Wolfert Brederode (p), Maria-Paula Majoor (vln), Daniel Torrico Menacho (vln), Karsten Kleijer (vln alto), Nick Arno van der Vuurst (cello), Joost Lijbaart (dm, perc)

Label / Distribution : ECM

Fidèle compagnon de route de la chanteuse suisso-néerlandaise Susanne Abbuehl, le pianiste bientôt quinquagénaire Wolfert Brederode signe ici son quatrième album en tant que leader sur le label de Manfred Eicher. Compositeur pour la danse, le théâtre et le cinéma, sa musique s’oriente volontiers vers le narratif. Il choisit en 2018 de consacrer une partition à la commémoration de la fin de la « grande guerre ». Pour l’occasion, il s’entoure de Joost Lijbaart, batteur et percussionniste coloriste, et du quatuor à cordes Matangui, réputé aux Pays-Bas pour explorer depuis plus de vingt ans toutes sortes de répertoires classiques et contemporains (de Haydn à Schnittke en passant par Schumann).

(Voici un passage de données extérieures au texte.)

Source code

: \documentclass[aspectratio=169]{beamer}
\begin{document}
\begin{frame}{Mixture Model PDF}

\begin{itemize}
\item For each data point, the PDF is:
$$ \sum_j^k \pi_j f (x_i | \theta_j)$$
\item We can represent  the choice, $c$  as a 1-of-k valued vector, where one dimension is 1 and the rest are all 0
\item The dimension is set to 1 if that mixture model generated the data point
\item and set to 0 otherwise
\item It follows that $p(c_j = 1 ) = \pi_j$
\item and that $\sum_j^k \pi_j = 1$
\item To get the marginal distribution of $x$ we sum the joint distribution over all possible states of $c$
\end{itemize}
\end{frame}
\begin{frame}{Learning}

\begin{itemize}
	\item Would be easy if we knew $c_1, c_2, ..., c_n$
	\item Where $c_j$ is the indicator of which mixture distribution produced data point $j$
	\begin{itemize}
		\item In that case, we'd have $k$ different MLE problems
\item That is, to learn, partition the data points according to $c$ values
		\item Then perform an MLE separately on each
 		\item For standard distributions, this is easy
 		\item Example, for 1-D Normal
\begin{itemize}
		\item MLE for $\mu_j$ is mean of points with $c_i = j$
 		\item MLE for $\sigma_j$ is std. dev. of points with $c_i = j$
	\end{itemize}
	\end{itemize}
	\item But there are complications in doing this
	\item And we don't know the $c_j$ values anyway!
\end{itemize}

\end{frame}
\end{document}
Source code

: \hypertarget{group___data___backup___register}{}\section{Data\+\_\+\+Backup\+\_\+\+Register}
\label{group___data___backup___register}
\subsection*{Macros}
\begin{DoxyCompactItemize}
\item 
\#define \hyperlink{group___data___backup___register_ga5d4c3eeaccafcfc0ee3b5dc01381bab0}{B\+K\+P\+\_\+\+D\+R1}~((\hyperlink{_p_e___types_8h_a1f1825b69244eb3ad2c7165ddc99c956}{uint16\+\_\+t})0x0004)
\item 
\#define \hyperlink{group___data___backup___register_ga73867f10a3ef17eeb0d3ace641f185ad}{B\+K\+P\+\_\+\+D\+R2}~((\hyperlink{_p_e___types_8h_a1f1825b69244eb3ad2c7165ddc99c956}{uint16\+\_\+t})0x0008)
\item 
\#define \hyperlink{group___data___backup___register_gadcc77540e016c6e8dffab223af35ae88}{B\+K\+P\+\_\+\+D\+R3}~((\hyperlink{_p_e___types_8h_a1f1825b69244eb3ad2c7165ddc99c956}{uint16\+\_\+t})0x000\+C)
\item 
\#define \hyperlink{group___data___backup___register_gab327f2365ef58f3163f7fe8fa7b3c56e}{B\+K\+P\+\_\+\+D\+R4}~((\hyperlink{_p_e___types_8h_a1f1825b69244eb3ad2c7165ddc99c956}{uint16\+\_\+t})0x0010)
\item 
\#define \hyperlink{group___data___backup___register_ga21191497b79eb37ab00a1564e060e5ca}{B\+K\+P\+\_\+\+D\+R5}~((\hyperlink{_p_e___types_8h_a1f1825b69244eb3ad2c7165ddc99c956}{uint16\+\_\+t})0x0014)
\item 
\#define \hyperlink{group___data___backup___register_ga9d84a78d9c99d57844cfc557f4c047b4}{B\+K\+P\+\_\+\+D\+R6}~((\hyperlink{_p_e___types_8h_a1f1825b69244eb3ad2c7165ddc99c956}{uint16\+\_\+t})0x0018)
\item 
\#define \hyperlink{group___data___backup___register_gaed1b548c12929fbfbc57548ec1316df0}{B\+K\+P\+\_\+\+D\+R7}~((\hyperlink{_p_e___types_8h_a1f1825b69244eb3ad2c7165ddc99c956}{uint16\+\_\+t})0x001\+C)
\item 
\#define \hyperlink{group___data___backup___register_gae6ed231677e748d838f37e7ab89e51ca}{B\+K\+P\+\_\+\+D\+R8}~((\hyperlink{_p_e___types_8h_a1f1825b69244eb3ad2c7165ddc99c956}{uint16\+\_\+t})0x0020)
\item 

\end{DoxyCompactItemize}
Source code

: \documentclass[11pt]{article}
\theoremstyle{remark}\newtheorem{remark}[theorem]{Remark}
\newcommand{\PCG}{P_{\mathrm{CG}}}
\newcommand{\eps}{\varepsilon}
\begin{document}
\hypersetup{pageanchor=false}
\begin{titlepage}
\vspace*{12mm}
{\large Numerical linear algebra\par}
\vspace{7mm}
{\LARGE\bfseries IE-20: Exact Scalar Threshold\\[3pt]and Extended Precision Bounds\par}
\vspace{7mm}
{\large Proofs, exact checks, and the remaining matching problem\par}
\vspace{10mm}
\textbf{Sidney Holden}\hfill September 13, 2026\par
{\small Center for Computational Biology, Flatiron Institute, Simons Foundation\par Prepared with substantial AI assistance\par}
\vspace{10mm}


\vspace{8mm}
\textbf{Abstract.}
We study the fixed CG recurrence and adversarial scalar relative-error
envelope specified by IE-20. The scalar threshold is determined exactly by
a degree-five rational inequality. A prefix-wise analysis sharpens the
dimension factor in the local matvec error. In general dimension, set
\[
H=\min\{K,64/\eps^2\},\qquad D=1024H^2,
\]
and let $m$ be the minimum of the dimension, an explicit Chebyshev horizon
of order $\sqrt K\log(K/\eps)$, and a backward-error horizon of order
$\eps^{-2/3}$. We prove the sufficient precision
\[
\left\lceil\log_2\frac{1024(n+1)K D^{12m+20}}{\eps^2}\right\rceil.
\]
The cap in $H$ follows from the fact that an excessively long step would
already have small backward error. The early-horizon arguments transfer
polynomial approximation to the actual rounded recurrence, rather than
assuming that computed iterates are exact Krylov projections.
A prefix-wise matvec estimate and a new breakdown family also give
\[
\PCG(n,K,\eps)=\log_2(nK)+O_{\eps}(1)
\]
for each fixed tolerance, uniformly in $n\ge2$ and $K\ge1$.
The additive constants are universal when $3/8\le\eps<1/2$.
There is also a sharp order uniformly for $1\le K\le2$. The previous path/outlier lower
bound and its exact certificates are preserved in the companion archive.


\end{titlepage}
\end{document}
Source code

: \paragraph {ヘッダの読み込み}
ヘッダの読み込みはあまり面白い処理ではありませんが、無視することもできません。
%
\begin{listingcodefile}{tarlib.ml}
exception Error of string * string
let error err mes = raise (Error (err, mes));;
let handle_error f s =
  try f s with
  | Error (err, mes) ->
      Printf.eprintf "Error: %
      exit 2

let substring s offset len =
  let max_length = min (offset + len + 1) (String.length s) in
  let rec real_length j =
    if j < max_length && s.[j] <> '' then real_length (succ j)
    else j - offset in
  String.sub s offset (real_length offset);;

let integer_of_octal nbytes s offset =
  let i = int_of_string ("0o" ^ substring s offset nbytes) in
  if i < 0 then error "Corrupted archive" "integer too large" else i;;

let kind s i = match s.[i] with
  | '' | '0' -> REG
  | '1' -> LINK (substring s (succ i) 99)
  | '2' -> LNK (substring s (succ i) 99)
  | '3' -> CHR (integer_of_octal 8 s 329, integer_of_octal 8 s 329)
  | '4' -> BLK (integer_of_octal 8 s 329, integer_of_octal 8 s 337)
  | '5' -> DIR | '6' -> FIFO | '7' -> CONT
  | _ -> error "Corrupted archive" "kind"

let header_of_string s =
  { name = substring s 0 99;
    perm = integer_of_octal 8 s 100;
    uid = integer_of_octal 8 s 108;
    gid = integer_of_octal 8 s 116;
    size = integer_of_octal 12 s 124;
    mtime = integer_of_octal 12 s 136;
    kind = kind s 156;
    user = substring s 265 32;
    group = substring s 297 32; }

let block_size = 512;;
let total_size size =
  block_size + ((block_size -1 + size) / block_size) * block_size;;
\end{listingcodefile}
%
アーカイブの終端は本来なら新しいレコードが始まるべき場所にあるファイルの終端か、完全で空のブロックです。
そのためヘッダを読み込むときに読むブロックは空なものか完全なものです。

La suite, composée de 14 pièces courtes, figure de manière sensible et impressionniste la désolation du champ de bataille, une fois les combats terminés. On déambule au milieu des fumées, des gravats et des obus éventrés. La musique est paradoxalement belle (les thèmes poignants de « Nothing for Granted » et de « Swallow ») et en occulterait presque les corps déchiquetés. Les ambiances quasi-cinématographiques se succèdent sans qu’à aucun moment on ressente la violence des combats passés ou la colère du deuil. Faisant fi du risque de l’esthétisation, Wolfert Brederode choisit de se démarquer de la grande Histoire au profit de l’introspection et prend le parti du recul, de la résilience et de l’humilité. Les prises de paroles individuelles des musiciens sont toujours sans esbroufe, éthérées et économes (on n’est pas chez ECM par hasard). Le batteur frotte ses archets sur ses cymbales, les cordes jouent sul tasto, les notes du piano chutent doucement comme des flocons en fin d’averse.

Ruins and remains est un disque touchant. En dépit d’une utilisation relativement classique du quatuor à cordes et d’un imaginaire cinématographique plutôt hollywoodien, il n’en constitue pas moins une œuvre singulière.